About “Phantasmagoria”

 

Written for four cellos, “Phantasmagoria” is a piece combining my compositional thoughts and imagination that have been developed in the recent years. I began my education in Los Angeles for almost six years since 2008 and during the time, I started comprehending various types of arts including films, theaters, dance, and stage performance, as opposed to my previous study all focusing on the traditional concert works, or contemporary classical music. Those arts all, naturally or indirectly, stimulate or affect my musical linguistics in aspects of creating transition, reproduction, and development. I was living in a different study environment so that automatically encountered different cultures and peoples. Consequently, I returned with diverse exploration and deep self-examination. In the last years of my student life, the question I was frequently asked, out of my expectation, not from the series of academic curriculum such as counterpoint, harmony, orchestration, contemporary execution and notation, or individual instrument’s and ensemble’s timbre, but writing melody. I was not merely inquired by only one professor with question or straight answer like, “What is the most difficult thing? Melody.” “You have learned much from schools including orchestration, counterpoint, harmony, and so on. But when does a teacher tell you to write a great melody?”

 

Tonal or atonal, melody still exists in the contemporary repertoire in the 20th and the 21st centuries. Although, it has been developed and mutated, melody is definitely the only musical element that is apparently ignored, less-mentioned, and underrated.

 

I am hugely involved in commissions combining music with visual media in the past years and melodic lines of course the main concern that producers, filmmakers, actors and dancers care most of the time.

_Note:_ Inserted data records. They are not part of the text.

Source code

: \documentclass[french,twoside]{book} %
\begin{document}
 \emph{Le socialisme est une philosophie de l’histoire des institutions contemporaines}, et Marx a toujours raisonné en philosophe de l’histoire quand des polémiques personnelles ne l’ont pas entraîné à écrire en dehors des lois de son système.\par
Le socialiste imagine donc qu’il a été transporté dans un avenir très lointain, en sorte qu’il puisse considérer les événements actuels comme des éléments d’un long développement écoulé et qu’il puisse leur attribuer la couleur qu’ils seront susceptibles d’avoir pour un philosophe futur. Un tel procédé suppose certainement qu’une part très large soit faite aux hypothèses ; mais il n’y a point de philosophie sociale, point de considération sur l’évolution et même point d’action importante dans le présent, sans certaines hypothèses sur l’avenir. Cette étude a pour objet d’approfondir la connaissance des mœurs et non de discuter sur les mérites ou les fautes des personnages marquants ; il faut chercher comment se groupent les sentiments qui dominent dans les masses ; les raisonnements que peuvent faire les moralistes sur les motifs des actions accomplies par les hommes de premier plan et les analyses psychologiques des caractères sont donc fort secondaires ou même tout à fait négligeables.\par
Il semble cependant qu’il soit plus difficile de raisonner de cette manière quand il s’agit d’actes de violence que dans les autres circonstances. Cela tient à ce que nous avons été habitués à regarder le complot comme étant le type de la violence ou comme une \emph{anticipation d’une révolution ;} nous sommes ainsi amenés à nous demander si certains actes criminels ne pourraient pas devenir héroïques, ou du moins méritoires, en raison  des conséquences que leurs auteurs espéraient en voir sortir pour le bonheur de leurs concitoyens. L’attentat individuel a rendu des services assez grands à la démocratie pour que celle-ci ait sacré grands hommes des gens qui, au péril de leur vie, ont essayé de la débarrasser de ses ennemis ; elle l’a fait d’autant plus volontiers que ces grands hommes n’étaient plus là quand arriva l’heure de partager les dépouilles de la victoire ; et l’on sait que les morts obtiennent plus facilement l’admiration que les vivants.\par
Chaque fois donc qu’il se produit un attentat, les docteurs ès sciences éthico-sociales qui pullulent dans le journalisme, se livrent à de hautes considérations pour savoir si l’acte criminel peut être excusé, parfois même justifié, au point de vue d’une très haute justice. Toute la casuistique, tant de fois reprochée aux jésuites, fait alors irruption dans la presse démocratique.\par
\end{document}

However, as a contemporary composer, how to write melody beautifully after paying full attention to the skillful composing techniques covering well texture, abundant harmony, and novel tone colors, so that the music can still be artistic, intellectual, and spiritual, is the largest goal and subject of my current writing.

 

Even though composers seem to have to give up something intuitive for creating music original as well as for avoiding the criticism from academia, I think a successful melody is not only because it sounds great itself but how it is skillfully embedded into the fabulous counterpoint and harmony, and then comes out impressively through the collaboration with brilliant timbre and structure.

 

Try not to think of music but the sonority.

 

“Phantasmagoria” is a composition I composed after deliberating all the ideas mentioned above. I hope to deliver the music’s artistry and sympathy via the intelligence of melody, which to me is also the essence of music.

 

This work is commissioned by Cello4 and dedicated to YH Chen.